======== Records for the exercise ========

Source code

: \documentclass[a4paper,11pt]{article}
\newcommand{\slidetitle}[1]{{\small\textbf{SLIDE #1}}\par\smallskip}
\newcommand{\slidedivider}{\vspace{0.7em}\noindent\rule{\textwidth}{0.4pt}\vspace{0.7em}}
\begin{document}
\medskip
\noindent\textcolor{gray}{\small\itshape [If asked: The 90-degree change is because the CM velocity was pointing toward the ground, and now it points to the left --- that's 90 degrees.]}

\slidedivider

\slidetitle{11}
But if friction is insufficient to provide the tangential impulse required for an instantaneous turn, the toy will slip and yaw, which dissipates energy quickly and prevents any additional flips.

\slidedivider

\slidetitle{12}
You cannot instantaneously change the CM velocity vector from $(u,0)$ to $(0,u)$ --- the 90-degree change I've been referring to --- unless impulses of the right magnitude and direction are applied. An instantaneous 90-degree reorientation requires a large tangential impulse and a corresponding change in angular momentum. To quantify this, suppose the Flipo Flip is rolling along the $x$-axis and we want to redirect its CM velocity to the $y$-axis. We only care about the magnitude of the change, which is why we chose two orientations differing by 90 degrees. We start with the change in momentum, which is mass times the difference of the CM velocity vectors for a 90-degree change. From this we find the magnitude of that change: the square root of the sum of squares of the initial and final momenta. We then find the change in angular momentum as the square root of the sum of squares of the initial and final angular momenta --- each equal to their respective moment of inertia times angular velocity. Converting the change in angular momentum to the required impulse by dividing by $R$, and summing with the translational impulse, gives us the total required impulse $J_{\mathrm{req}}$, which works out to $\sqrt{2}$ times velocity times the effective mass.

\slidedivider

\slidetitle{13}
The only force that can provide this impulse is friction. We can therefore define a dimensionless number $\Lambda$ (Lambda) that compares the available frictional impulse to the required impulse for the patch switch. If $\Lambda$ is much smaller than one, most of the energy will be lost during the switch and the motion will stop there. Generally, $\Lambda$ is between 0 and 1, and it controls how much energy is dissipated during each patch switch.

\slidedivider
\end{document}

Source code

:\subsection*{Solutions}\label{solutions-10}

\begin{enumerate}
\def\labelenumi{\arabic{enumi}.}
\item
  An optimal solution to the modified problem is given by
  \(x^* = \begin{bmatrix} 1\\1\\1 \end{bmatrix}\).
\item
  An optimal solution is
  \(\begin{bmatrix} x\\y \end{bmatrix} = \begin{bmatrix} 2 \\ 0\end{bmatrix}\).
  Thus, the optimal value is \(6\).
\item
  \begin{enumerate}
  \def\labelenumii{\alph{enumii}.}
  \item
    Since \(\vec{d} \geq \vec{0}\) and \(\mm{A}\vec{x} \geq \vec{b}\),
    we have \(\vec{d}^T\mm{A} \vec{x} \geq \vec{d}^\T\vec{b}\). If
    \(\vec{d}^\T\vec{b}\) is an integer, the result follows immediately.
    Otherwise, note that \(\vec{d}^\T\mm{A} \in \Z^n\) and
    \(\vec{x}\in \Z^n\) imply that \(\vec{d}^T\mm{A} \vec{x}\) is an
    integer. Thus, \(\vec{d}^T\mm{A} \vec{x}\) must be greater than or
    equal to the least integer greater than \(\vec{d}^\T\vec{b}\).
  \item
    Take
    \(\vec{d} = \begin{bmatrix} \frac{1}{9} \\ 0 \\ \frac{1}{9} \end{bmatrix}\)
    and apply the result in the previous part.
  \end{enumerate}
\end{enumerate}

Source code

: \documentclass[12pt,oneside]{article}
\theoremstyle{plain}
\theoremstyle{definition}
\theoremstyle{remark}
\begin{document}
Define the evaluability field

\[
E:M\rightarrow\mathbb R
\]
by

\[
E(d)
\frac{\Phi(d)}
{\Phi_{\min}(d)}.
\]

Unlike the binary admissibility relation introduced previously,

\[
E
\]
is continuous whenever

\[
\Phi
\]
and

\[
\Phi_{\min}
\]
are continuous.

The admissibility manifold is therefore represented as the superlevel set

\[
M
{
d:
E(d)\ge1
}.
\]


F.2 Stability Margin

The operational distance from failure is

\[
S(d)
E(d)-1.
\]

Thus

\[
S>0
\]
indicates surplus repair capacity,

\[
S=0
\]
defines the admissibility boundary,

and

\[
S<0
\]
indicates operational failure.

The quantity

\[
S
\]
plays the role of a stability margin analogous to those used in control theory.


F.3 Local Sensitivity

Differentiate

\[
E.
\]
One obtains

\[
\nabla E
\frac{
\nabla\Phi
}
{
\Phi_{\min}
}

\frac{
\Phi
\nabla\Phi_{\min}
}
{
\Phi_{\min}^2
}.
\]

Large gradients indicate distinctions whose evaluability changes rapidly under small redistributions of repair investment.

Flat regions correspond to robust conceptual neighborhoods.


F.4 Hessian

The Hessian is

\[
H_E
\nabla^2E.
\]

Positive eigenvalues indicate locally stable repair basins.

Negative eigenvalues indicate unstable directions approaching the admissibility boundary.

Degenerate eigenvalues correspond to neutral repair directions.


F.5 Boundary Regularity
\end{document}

========

Above are the records; copy each line from them that includes the string "than".

The only force that can provide this impulse is friction. We can therefore define a dimensionless number $\Lambda$ (Lambda) that compares the available frictional impulse to the required impulse for the patch switch. If $\Lambda$ is much smaller than one, most of the energy will be lost during the switch and the motion will stop there. Generally, $\Lambda$ is between 0 and 1, and it controls how much energy is dissipated during each patch switch.
    integer. Thus, \(\vec{d}^T\mm{A} \vec{x}\) must be greater than or
    equal to the least integer greater than \(\vec{d}^\T\vec{b}\).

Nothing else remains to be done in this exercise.